At its heart, each of the four segments is the same. A Foxeer Night Cat 3 camera is mounted at the front, its output is connected directly to a 2″ diagonal NTSC/PAL display, and at the rear is a DCX (double convex) lens 38 mm in diameter with a 50 mm focal length. Add a printed enclosure, and the result is a monocular night vision display. Do it three more times and arrange them around one’s eyeballs, and one can make a night vision system with a panoramic view that probably takes only a little getting used to.

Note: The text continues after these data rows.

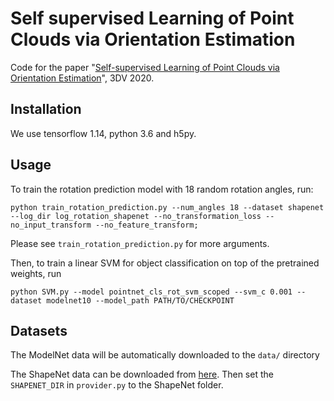 # Self supervised Learning of Point Clouds via Orientation Estimation

Code for the paper "[Self-supervised Learning of Point Clouds via Orientation Estimation](https://arxiv.org/pdf/2008.00305.pdf)", 3DV 2020.

## Installation

We use tensorflow 1.14, python 3.6 and h5py.

## Usage

To train the rotation prediction model with 18 random rotation angles, run:

```
python train_rotation_prediction.py --num_angles 18 --dataset shapenet --log_dir log_rotation_shapenet --no_transformation_loss --no_input_transform --no_feature_transform;
```

Please see `train_rotation_prediction.py` for more arguments.

Then, to train a linear SVM for object classification on top of the pretrained weights, run

```
python SVM.py --model pointnet_cls_rot_svm_scoped --svm_c 0.001 --dataset modelnet10 --model_path PATH/TO/CHECKPOINT
```

## Datasets

The ModelNet data will be automatically downloaded to the `data/` directory

The ShapeNet data can be downloaded from [here](https://www.shapenet.org/). Then set the `SHAPENET_DIR` in `provider.py` to the ShapeNet folder.
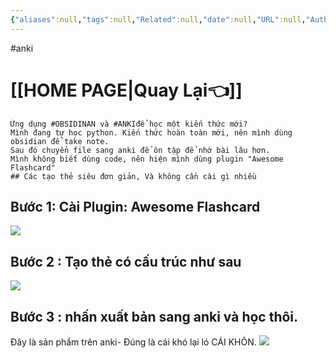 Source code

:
 ```yaml
---
{"aliases":null,"tags":null,"Related":null,"date":null,"URL":null,"Author":null,"dg-publish":true,"image":null,"permalink":"/noi-dung-khoa-hoc/phan-2-mo-rong-va-ung-dung/tao-the-anki-trong-obsidian-voi-plugin-awesome-flashcard/","dgPassFrontmatter":true,"noteIcon":"1"}
---
```


 #anki 
# [[HOME PAGE\|Quay Lại👈]]

```ad-info
Ứng dụng #OBSIDINAN và #ANKIđể học một kiến thức mới?
Mình đang tự học python. Kiến thức hoàn toàn mới, nên mình dùng obsidian để take note.
Sau đó chuyển file sang anki để ôn tập để nhớ bài lâu hơn.
Mình không biết dùng code, nên hiện mình dùng plugin "Awesome Flashcard"
## Các tạo thẻ siêu đơn giản, Và không cần cài gì nhiều
```
## Bước 1: Cài Plugin: Awesome Flashcard
![](https://i.imgur.com/ogFgaMj.png)
## **Bước 2 : Tạo thẻ có cấu trúc như sau**


![](https://i.imgur.com/lOy4QLk.png)


## **Bước 3 : nhấn xuất bản sang anki và học thôi.**

Đây là sản phẩm trên anki- Đúng là cái khó lại ló CÁI KHÔN.
![](https://i.imgur.com/8ivthDb.png)
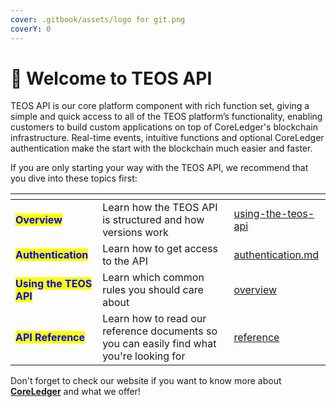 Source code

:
 ```yaml
---
cover: .gitbook/assets/logo for git.png
coverY: 0
---
```


# 👋 Welcome to TEOS API

TEOS API is our core platform component with rich function set, giving a simple and quick access to all of the TEOS platform’s functionality, enabling customers to build custom applications on top of CoreLedger's blockchain infrastructure. Real-time events, intuitive functions and optional CoreLedger authentication make the start with the blockchain much easier and faster.

If you are only starting your way with the TEOS API, we recommend that you dive into these topics first:

<table data-view="cards"><thead><tr><th></th><th></th><th data-hidden data-card-target data-type="content-ref"></th></tr></thead><tbody><tr><td><mark style="color:blue;"><strong>Overview</strong></mark></td><td>Learn how the TEOS API is structured and how versions work</td><td><a href="using-the-teos-api/">using-the-teos-api</a></td></tr><tr><td><mark style="color:blue;"><strong>Authentication</strong></mark></td><td>Learn how to get access to the API</td><td><a href="using-the-teos-api/authentication.md">authentication.md</a></td></tr><tr><td><mark style="color:blue;"><strong>Using the TEOS API</strong></mark></td><td>Learn which common rules you should care about</td><td><a href="overview/">overview</a></td></tr><tr><td><mark style="color:blue;"><strong>API Reference</strong></mark></td><td>Learn how to read our reference documents so you can easily find what you're looking for</td><td><a href="reference/">reference</a></td></tr></tbody></table>

Don't forget to check our website if you want to know more about [**CoreLedger**](https://coreledger.net/) and what we offer!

How well does it work? [Just Call Me Koko] does some walking around and also tries some target practice while wearing them, and concludes that while they don’t have nearly the clarity of the real deal (the 320×240 resolution displays limit the details one can perceive), they do work fairly well for what they are. Also, the cost of parts is a small fraction of the cost of the real thing, making it a pretty enjoyable project in the end.

The kind of hardware available to hobbyists today is what makes this kind of night vision project accessible, but there’s always the good old high-voltage analog method.

23 thoughts on “DIY Night Vision, Where Four Is Better Than Two

  1. I built the monocular version of this and it works quite well. It does need an illuminator in pitch blackness, but overall it’s FAR better than a pair of romanian gen1 NVGs I have. One point he mentions in the video is incorrect. 850nm is NOT the ideal wavelength for the illuminator. That’s true for the tube NVGs but the CMOS sensors can see longer wavelengths than that. An 850nm illuminator looks like a red dot to the naked eye, which is obviously not ideal for stealth. I use a 940nm illuminator instead and it works great, while being completely invisible to the eye. It has the added advantage of not being seen very well be tube NVGs. They can still see it, but it looks fairly dim, like an indicator LED instead of a flashlight.

  2. No eyes in your back?
    No 360 surround vision?
    But 4 is of course already much more better then two.

    On the other hand, lots of variations could be made of this, even during daytime.
    For example put the camera’s a bit higher for periscope vision out of the trenches or look around corners.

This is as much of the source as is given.